Really Angel (or should I say E-whatever numbers go here in the chess.com forums), you're mensa, you know better than this.
There is such a thing as IP address which you'd expect engineers to know about, especially if they're capable of programming such an amazing device.
No, please keep digging Angel.

You can dig your way out of this one! just a bit further!
The movements on the chessboard in the 2nd video look quite convincing, and the technology they claim is used is not some magic, it's feasible.

The threat to sue Lichess, however, was extremely inappropriate, and only raises suspicions.

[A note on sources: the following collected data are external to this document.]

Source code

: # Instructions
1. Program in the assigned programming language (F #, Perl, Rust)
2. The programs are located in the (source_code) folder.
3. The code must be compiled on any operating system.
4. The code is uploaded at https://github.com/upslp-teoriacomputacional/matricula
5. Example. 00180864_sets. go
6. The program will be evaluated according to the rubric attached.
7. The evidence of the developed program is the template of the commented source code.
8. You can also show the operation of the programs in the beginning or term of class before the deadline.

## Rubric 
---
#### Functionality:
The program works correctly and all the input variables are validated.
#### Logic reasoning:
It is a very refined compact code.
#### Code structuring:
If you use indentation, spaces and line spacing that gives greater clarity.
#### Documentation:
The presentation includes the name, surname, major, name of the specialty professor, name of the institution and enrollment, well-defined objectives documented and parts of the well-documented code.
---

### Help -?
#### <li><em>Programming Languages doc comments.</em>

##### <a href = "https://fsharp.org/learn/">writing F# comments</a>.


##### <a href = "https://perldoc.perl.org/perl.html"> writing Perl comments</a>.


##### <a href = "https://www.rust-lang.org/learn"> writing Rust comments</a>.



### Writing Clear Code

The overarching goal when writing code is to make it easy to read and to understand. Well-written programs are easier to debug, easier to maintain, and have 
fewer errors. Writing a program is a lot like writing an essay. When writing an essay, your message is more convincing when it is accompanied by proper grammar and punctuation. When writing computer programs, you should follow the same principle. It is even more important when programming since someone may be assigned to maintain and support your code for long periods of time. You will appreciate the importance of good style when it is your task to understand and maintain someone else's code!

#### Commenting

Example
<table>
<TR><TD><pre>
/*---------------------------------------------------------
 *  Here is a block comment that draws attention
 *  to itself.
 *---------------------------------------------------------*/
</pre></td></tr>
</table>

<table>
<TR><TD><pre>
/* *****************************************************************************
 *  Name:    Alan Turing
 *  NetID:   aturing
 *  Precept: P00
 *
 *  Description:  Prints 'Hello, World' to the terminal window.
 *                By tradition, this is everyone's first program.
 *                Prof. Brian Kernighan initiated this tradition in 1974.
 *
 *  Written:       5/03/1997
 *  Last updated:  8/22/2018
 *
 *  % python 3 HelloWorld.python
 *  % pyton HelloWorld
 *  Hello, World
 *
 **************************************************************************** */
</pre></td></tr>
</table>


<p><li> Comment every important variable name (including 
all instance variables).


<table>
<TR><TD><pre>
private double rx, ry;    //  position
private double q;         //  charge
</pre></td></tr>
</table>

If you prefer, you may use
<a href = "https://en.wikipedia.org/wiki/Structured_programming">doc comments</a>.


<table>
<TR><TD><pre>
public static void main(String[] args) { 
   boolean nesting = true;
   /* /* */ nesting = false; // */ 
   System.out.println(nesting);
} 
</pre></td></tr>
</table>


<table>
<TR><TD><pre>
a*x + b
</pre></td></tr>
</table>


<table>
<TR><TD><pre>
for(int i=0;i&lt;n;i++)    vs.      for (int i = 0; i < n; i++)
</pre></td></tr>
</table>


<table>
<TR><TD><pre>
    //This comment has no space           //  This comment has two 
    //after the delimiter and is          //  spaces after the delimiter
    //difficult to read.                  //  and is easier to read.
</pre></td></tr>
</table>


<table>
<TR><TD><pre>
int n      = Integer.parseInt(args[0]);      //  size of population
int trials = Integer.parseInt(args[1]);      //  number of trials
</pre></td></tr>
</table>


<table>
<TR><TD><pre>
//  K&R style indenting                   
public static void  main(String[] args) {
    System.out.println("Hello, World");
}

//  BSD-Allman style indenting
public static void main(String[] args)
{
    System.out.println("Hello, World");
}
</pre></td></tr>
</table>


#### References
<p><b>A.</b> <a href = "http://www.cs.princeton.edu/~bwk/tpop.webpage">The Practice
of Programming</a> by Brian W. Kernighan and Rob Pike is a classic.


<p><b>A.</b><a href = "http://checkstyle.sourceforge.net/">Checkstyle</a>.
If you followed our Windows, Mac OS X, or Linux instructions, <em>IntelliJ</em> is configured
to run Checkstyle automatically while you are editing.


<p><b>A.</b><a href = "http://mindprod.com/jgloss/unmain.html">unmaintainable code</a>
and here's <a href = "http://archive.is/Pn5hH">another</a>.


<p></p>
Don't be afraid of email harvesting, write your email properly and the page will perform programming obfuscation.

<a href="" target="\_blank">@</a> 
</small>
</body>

If they have a real product, they should demonstrate it to third-parties.
@Alayan they claim there's at least 9 electromagnets per square. Angel said in an interview it'd be less than a $1,000 per board. Do 9 X 64, then look up the bulk cost for even a cheap electromagnet. That's easily $2,500 in electromagnets alone. But maybe I should save this sort of thinking for a follow up article.
In my opinion clear video editing (fake movement), extra sketchy how they are reacting. Shameful.
Yeah also the ultra-thin board is a little sketch I think and even more importantly good electromagnets as @Cynosure said are expensive. The board is too cheap for what it would actually take to make
Unfortunately it is impossible to debate in this forum, everyone dances to the sound of the owner.
@Cynosure Why would these electromagnets need to be so expensive? Doesn't a cheap fan or anything with an electric motor have electromagnets? Sorry if this is an ignorant question, genuinely curious.
oof. Way to lose your target customers.
Unrelated: How do kickstarter funded companies have lawyers on retainer? That seems...odd.